Required action> From the data that follows, print exactly the lines starting at the one containing "travel.html opens |" and ending at the one containing "o que servem?"; include both of them and nothing more.

### Dataset

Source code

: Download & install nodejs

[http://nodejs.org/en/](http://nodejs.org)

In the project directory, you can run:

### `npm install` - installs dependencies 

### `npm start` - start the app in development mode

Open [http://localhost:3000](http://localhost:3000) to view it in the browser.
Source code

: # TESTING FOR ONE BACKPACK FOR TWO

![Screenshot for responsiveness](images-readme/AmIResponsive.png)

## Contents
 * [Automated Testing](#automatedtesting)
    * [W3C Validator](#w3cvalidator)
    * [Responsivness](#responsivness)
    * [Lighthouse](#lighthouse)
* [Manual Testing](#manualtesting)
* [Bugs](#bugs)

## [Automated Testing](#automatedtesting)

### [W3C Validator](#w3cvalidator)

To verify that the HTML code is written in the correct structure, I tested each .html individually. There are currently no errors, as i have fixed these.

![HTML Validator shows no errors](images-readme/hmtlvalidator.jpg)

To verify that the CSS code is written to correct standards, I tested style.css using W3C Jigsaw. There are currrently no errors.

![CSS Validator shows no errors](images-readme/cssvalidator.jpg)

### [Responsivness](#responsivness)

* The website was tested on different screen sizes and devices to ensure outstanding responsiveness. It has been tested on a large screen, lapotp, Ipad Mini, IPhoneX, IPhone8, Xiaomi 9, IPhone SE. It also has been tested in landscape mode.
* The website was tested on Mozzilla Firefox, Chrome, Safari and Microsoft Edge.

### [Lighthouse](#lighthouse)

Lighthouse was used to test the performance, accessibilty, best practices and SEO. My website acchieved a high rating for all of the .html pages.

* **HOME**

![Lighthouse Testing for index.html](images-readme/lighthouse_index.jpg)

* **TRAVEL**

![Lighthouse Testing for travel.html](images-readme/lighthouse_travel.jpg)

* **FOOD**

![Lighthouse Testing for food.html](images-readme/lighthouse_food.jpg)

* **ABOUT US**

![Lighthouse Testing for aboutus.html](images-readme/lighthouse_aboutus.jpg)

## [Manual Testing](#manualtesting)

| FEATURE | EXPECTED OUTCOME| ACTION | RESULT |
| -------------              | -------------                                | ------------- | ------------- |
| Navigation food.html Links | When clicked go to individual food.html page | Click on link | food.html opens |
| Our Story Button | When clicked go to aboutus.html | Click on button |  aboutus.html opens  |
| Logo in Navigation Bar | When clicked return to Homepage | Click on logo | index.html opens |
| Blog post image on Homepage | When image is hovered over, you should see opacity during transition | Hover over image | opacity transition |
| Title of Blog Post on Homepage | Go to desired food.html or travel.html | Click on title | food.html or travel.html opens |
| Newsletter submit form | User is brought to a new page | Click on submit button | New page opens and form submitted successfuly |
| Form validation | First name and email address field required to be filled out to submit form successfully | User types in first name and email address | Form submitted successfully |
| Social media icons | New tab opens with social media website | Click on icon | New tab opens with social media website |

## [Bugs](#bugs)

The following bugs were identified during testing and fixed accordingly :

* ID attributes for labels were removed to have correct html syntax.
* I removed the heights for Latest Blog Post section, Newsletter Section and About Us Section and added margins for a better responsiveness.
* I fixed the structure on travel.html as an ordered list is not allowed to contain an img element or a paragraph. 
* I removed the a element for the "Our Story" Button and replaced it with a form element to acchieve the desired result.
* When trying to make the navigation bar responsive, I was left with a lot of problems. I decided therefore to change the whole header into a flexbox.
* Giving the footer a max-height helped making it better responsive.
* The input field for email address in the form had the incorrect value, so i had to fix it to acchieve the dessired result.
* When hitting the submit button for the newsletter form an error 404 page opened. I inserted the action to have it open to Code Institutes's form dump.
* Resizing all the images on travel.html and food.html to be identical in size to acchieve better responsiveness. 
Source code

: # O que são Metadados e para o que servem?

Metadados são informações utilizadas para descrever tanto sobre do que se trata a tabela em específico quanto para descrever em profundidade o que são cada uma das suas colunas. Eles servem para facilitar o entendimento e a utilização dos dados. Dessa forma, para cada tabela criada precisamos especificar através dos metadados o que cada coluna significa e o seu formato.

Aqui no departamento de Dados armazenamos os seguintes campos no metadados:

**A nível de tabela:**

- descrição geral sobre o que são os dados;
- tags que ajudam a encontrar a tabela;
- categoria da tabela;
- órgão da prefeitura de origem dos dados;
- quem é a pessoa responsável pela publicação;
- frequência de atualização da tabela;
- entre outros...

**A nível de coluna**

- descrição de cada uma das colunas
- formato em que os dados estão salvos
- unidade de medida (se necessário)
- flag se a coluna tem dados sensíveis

######

Written answer>
| Title of Blog Post on Homepage | Go to desired food.html or travel.html | Click on title | food.html or travel.html opens |
| Newsletter submit form | User is brought to a new page | Click on submit button | New page opens and form submitted successfuly |
| Form validation | First name and email address field required to be filled out to submit form successfully | User types in first name and email address | Form submitted successfully |
| Social media icons | New tab opens with social media website | Click on icon | New tab opens with social media website |

## [Bugs](#bugs)

The following bugs were identified during testing and fixed accordingly :

* ID attributes for labels were removed to have correct html syntax.
* I removed the heights for Latest Blog Post section, Newsletter Section and About Us Section and added margins for a better responsiveness.
* I fixed the structure on travel.html as an ordered list is not allowed to contain an img element or a paragraph. 
* I removed the a element for the "Our Story" Button and replaced it with a form element to acchieve the desired result.
* When trying to make the navigation bar responsive, I was left with a lot of problems. I decided therefore to change the whole header into a flexbox.
* Giving the footer a max-height helped making it better responsive.
* The input field for email address in the form had the incorrect value, so i had to fix it to acchieve the dessired result.
* When hitting the submit button for the newsletter form an error 404 page opened. I inserted the action to have it open to Code Institutes's form dump.
* Resizing all the images on travel.html and food.html to be identical in size to acchieve better responsiveness. 
Source code

: # O que são Metadados e para o que servem?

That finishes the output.